Most small businesses overpay for their website by 2–5x. Here's what's actually worth paying for, what to push back on, and how to spot an inflated quote.

£3k+

typical agency quote for a 5-page site

Author
Mat McCorry
Updated
12 May 2026
Read time
10 min read

Key takeaways

  • Expensive does not equal strategic — most agency quotes are priced around process, not outcome.
  • A 5-page brochure site for a local service business shouldn't cost more than a small car.
  • Transparent monthly models can be fairer than upfront quotes when hosting, support and edits are genuinely included.
  • The right website cost depends on commercial value, not how shiny the design deck looks.

Small business owners are quietly paying agencies £3,000, £6,000, sometimes £15,000 for websites that — once you strip away the buzzwords — are five pages, a contact form and a stock photo of a handshake.

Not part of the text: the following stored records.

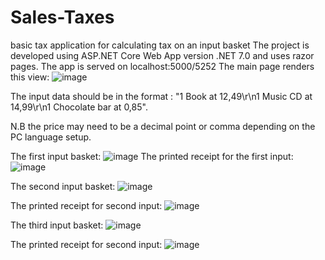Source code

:# Sales-Taxes
basic tax application for calculating tax on an input basket
The project is developed using ASP.NET Core Web App version .NET 7.0 and uses razor pages.
The app is served on localhost:5000/5252
The main page renders this view:
![image](https://github.com/Kefuoe/Sales-Taxes/assets/66252154/2c7d4fbd-21c5-47e7-8496-bf0535157868)

The input data should be in the format : "1 Book at 12,49\r\n1 Music CD at 14,99\r\n1 Chocolate bar at 0,85".

N.B the price may need to be a decimal point or comma depending on the PC language setup.

The first input basket: 
![image](https://github.com/Kefuoe/Sales-Taxes/assets/66252154/c16c607c-4f3f-440e-b13b-812cd54f3d27)
The printed receipt for the first input:
![image](https://github.com/Kefuoe/Sales-Taxes/assets/66252154/7d848ea4-c563-41b0-95ee-e2b135228ae1)

The second input basket: 
![image](https://github.com/Kefuoe/Sales-Taxes/assets/66252154/409fc323-efc6-44d0-8f08-674068cdcfba)

The printed receipt for second input:
![image](https://github.com/Kefuoe/Sales-Taxes/assets/66252154/cc107c44-d3e4-4ed2-85b4-416a7c80a144)

The third input basket: 
![image](https://github.com/Kefuoe/Sales-Taxes/assets/66252154/cb660dd6-9eaa-4c15-ba97-d93153224b97)

The printed receipt for second input:
![image](https://github.com/Kefuoe/Sales-Taxes/assets/66252154/50125733-ec7d-441d-83dd-e13b771382ba)








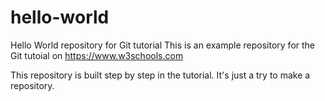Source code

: # hello-world
Hello World repository for Git tutorial
This is an example repository for the Git tutoial on https://www.w3schools.com

This repository is built step by step in the tutorial. 
It's just a try to make a repository.
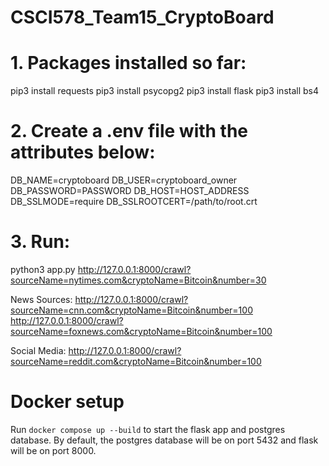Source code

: # CSCI578_Team15_CryptoBoard

# 1. Packages installed so far:

pip3 install requests
pip3 install psycopg2
pip3 install flask
pip3 install bs4

# 2. Create a .env file with the attributes below:

DB_NAME=cryptoboard
DB_USER=cryptoboard_owner
DB_PASSWORD=PASSWORD
DB_HOST=HOST_ADDRESS
DB_SSLMODE=require
DB_SSLROOTCERT=/path/to/root.crt

# 3. Run:

python3 app.py
http://127.0.0.1:8000/crawl?sourceName=nytimes.com&cryptoName=Bitcoin&number=30

News Sources:
http://127.0.0.1:8000/crawl?sourceName=cnn.com&cryptoName=Bitcoin&number=100
http://127.0.0.1:8000/crawl?sourceName=foxnews.com&cryptoName=Bitcoin&number=100

Social Media:
http://127.0.0.1:8000/crawl?sourceName=reddit.com&cryptoName=Bitcoin&number=100


# Docker setup

Run `docker compose up --build` to start the flask app and postgres database. By default, the postgres database will be on port 5432 and flask will be on port 8000.
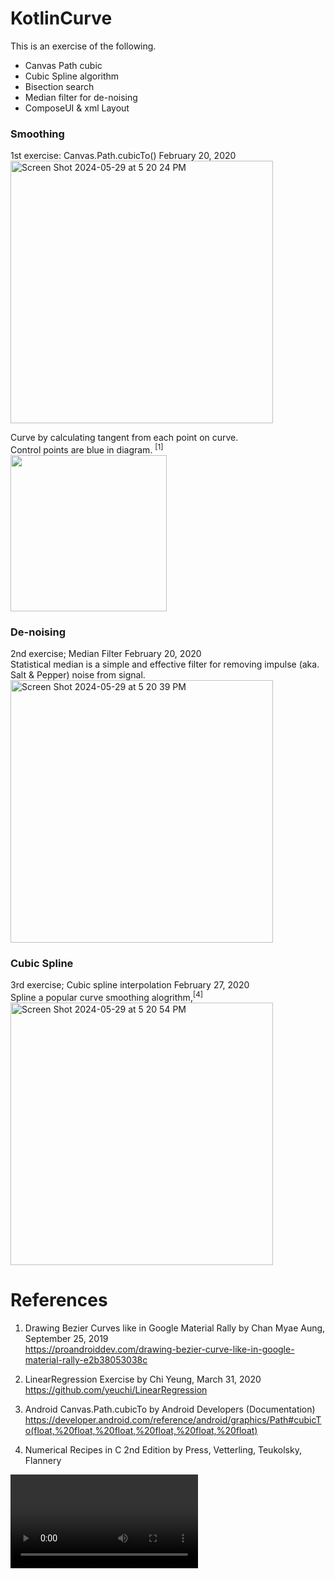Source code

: # KotlinCurve
This is an exercise of the following.
- Canvas Path cubic
- Cubic Spline algorithm
- Bisection search
- Median filter for de-noising
- ComposeUI & xml Layout

### Smoothing
1st exercise: Canvas.Path.cubicTo() February 20, 2020 \
<img width="420" alt="Screen Shot 2024-05-29 at 5 20 24 PM" src="https://github.com/yeuchi/KotlinCurve/assets/1282659/31c94b3d-7ef7-49f6-8d73-34efd3d78767">

Curve by calculating tangent from each point on curve. \
Control points are blue in diagram. <sup>[1]</sup> \
<img width="250" src="https://user-images.githubusercontent.com/1282659/154866555-d2af3d03-322e-4343-89ea-3a693e4ff14e.png"> 

### De-noising
2nd exercise; Median Filter February 20, 2020 \
Statistical median is a simple and effective filter for removing impulse (aka. Salt & Pepper) noise from signal.
<img width="420" alt="Screen Shot 2024-05-29 at 5 20 39 PM" src="https://github.com/yeuchi/KotlinCurve/assets/1282659/0d9a8a51-9c60-4dc5-a896-4da28d9f7b17">

### Cubic Spline
3rd exercise; Cubic spline interpolation February 27, 2020 \
Spline a popular curve smoothing alogrithm,<sup>[4]</sup> \
<img width="420" alt="Screen Shot 2024-05-29 at 5 20 54 PM" src="https://github.com/yeuchi/KotlinCurve/assets/1282659/210c4db7-1b9b-4313-9fa2-07d8481ee9bc">

# References

1. Drawing Bezier Curves like in Google Material Rally by Chan Myae Aung, September 25, 2019 \
   https://proandroiddev.com/drawing-bezier-curve-like-in-google-material-rally-e2b38053038c

2. LinearRegression Exercise by Chi Yeung, March 31, 2020 \
   https://github.com/yeuchi/LinearRegression
   
3. Android Canvas.Path.cubicTo by Android Developers (Documentation) \
   https://developer.android.com/reference/android/graphics/Path#cubicTo(float,%20float,%20float,%20float,%20float,%20float)

4. Numerical Recipes in C 2nd Edition by Press, Vetterling, Teukolsky, Flannery

<video src="https://github.com/yeuchi/KotlinCurve/assets/1282659/c98bf488-661d-4768-9e73-0e0b1e422f47"/>
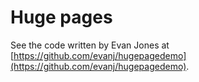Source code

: # Huge pages

See the code written by Evan Jones at [https://github.com/evanj/hugepagedemo](https://github.com/evanj/hugepagedemo).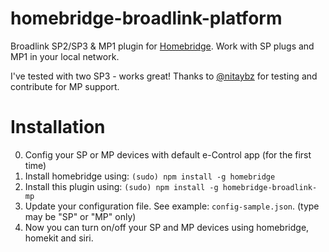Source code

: # homebridge-broadlink-platform

Broadlink SP2/SP3 & MP1 plugin for [Homebridge](https://github.com/nfarina/homebridge/).
Work with SP plugs and MP1 in your local network. 

I've tested with two SP3 - works great! 
Thanks to [@nitaybz](https://github.com/nitaybz) for testing and contribute for MP support.

# Installation
0. Config your SP or MP devices with default e-Control app (for the first time)
1. Install homebridge using: `(sudo) npm install -g homebridge`
2. Install this plugin using: `(sudo) npm install -g homebridge-broadlink-mp`
3. Update your configuration file. See example: `config-sample.json`. (type may be "SP" or "MP" only)
4. Now you can turn on/off your SP and MP devices using homebridge, homekit and siri.
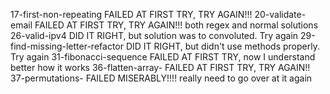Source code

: 17-first-non-repeating FAILED AT FIRST TRY, TRY AGAIN!!!
20-validate-email FAILED AT FIRST TRY, TRY AGAIN!!! both regex and normal solutions
26-valid-ipv4 DID IT RIGHT, but solution was to convoluted. Try again
29-find-missing-letter-refactor DID IT RIGHT, but didn't use methods properly. Try again
31-fibonacci-sequence FAILED AT FIRST TRY, now I understand better how it works
36-flatten-array- FAILED AT FIRST TRY, TRY AGAIN!!
37-permutations- FAILED MISERABLY!!!! really need to go over at it again
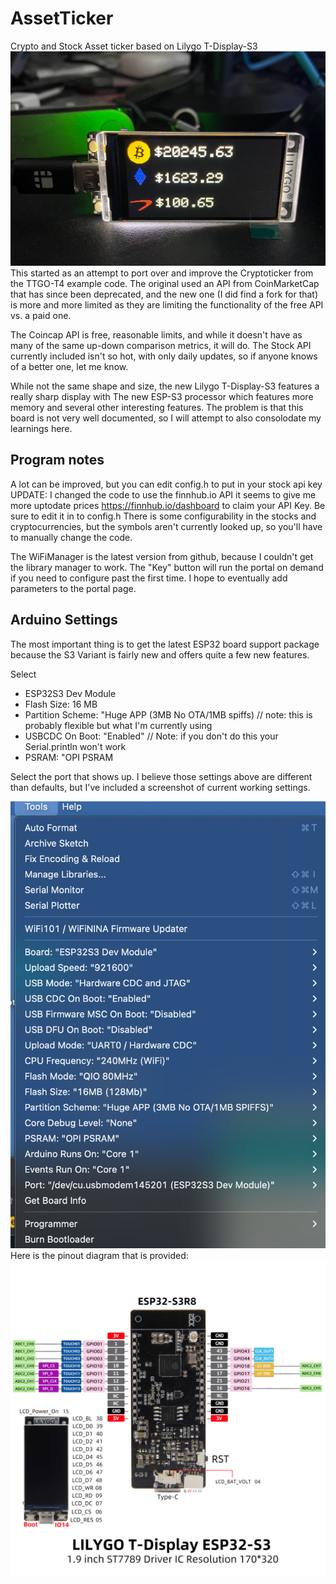 # AssetTicker
Crypto and Stock Asset ticker based on Lilygo T-Display-S3
![Ticker in action](./images/ticker_hero.jpg)
This started as an attempt to port over and improve the Cryptoticker from the TTGO-T4 example code. The original used an API from CoinMarketCap that has since been deprecated, and the new one (I did find a fork for that) is more and more limited as they are limiting the functionality of the free API vs. a paid one.

The Coincap API is free, reasonable limits, and while it doesn't have as many of the same up-down comparison metrics, it will do. The Stock API currently included isn't so hot, with only daily updates, so if anyone knows of a better one, let me know.

While not the same shape and size, the new Lilygo T-Display-S3 features a really sharp display with The new ESP-S3 processor which features more memory and several other interesting features. The problem is that this board is not very well documented, so I will attempt to also consolodate my learnings here.

## Program notes
A lot can be improved, but you can edit config.h to put in your stock api key
UPDATE: I changed the code to use the finnhub.io API it seems to give me more uptodate prices
https://finnhub.io/dashboard to claim your API Key. Be sure to edit it in to config.h
There is some configurability in the stocks and cryptocurrencies, but the symbols aren't currently looked up, so you'll have to manually change the code.

The WiFiManager is the latest version from github, because I couldn't get the library manager to work. The "Key" button will run the portal on demand if you need to configure past the first time. I hope to eventually add parameters to the portal page.

## Arduino Settings
The most important thing is to get the latest ESP32 board support package because the S3 Variant is fairly new and offers quite a few new features.

Select 
 * ESP32S3 Dev Module
 * Flash Size: 16 MB
 * Partition Scheme: "Huge APP (3MB No OTA/1MB spiffs) // note: this is probably flexible but what I'm currently using
 * USBCDC On Boot: "Enabled" // Note: if you don't do this your Serial.println won't work
 * PSRAM: "OPI PSRAM

Select the port that shows up. I believe those settings above are different than defaults, but I've included a screenshot of current working settings.

![Arduino Board settings](./images/arduinosettings.png)
Here is the pinout diagram that is provided:
![pinout diagram](./images/T-DISPLAY-S3.jpg)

The dirty secret of the industry is that most small businesses are overpaying for their website, often by 2–5x what the same outcome should cost. Not because anyone's deliberately dishonest, but because website quotes are designed to be hard to compare, and 'discovery workshops' make excellent line items.

Here's how to tell the difference between a fair quote and a fancy one — and what you should genuinely be paying for in 2026.

Why website quotes balloon (it's not the design)

Agency quotes inflate because most agencies price around process, not outcome. Discovery, wireframes, design concepts, development, revisions, launch and 'post-launch optimisation' all become separate line items, each with a comfortable margin baked in.

That's not automatically wrong — a £50m corporate rebrand genuinely needs that depth. The problem is when a local plumber, dentist or accountant is sold the same process at the same price tag.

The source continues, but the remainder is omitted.